Thursday, January 06, 2005

Come all you harps, blow a little tune
For me, since often the wind is accustomed
With shrill voice to announce
The stretchings of winter, and then the chill
Spreads over fields, and the grasses take cover
In fresh piles of wanton snow, which drifts about
Not unlike dust, not unlike tarrying
Mist, most like to breathless
Stirrings of foam in the freezing air. So too in spring
A gentle Zephyr, yet the sun's
Harsh master, tasks him into quick running
And early mornings,
And nor does he burn in his injured pride,
Since the Zephyr whips him gently into gentle shape;
In this form he glides among the soft heavens
So the clouds take delight, the ether
Soothes the blight of winter, and inspires fresh buds
To poke from their long-droughted nests with a splendorous candor;
All forms of animals too are beloved, and poke for themselves
New offspring: the burdened ewe lies down
Delivering twins, the hope of a flock, while the shepherd
Stretches out under pear blossoms and fills the hills
With his resonous chant. In the summer, often
Lightning bolts break into throaty peals of thunder
Too, nor do they ever strike in the same place,
But raging over the fields, now an old oak,
Habitat for the dove's nest and the owl, that stood on the edge
Of the grainful fields, is hit, and the fire spreads,
Ruin of farmers, across the tall crops, and crackles,
And sends up fleshy zithers, and the tree --
Which often, wizened, the plower had considered
Cutting and stripping of stalks, bark, to split
For the fuels of cold winter -- burns itself out
And keeps the parched hot, but in a different way;
And now they stake at a distant hill: the clouds,
Hungry for sunlight, flood the plains
In midnight, and the arching strike branches
And blooms warring spurs of a white haze, purple madness;
The shepherd, hidden in a cave, or tall
In his tree's tutelation (an unsafe horizon)
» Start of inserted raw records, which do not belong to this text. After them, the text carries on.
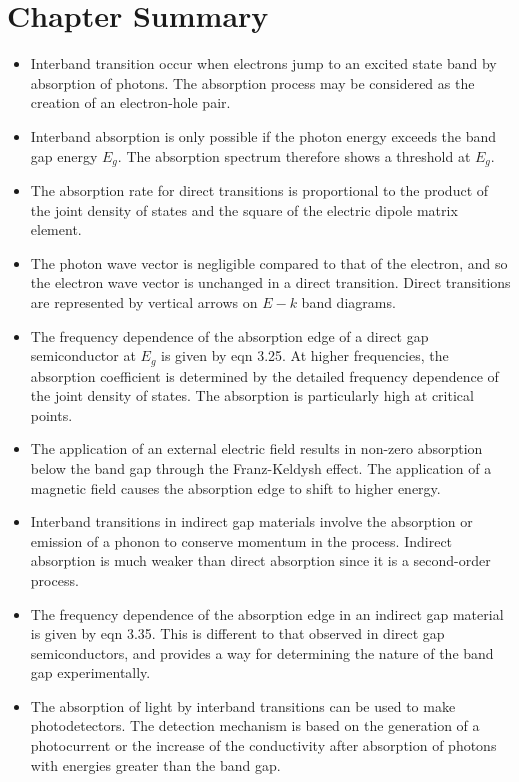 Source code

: \documentclass[12pt]{book}
\begin{document}
\section*{Chapter Summary}

\begin{shaded}
\begin{itemize}
  \item Interband transition occur when electrons jump to an excited state band by absorption of photons. The absorption process may be considered as the creation of an electron-hole pair.
  \item Interband absorption is only possible if the photon energy exceeds the band gap energy $E_g$. The absorption spectrum therefore shows a threshold at $E_g$.
  \item The absorption rate for direct transitions is proportional to the product of the joint density of states and the square of the electric dipole matrix element.
  \item The photon wave vector is negligible compared to that of the electron, and so the electron wave vector is unchanged in a direct transition. Direct transitions are represented by vertical arrows on $E-k$ band diagrams.
  \item The frequency dependence of the absorption edge of a direct gap semiconductor at $E_g$ is given by eqn 3.25. At higher frequencies, the absorption coefficient is determined by the detailed frequency dependence of the joint density of states. The absorption is particularly high at critical points.
  \item The application of an external electric field results in non-zero absorption below the band gap through the Franz-Keldysh effect. The application of a magnetic field causes the absorption edge to shift to higher energy.
  \item Interband transitions in indirect gap materials involve the absorption or emission of a phonon to conserve momentum in the process. Indirect absorption is much weaker than direct absorption since it is a second-order process.
  \item The frequency dependence of the absorption edge in an indirect gap material is given by eqn 3.35. This is different to that observed in direct gap semiconductors, and provides a way for determining the nature of the band gap experimentally.
  \item The absorption of light by interband transitions can be used to make photodetectors. The detection mechanism is based on the generation of a photocurrent or the increase of the conductivity after absorption of photons with energies greater than the band gap.
\end{itemize}
\end{shaded}
\end{document}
Watches in wonder, and his far-wandering charges
Quake. In fall there are sibilant leaves, which have not taken care
Only for singing, but change into feral
Pageantry: the aspens are silver, the ashes blush,
And tawny gold glides in the breeze. So,
Harps, now that you've seen
The seasons making their dreadful way through the earth,
Rampaging, plundering, burning, with nothing untouched,
Isn't it all the better for you to strike spider-spun chords,
And to mirror by the resonant pitch of your exhalant bark
All the shifts and turns of winding eternity's change?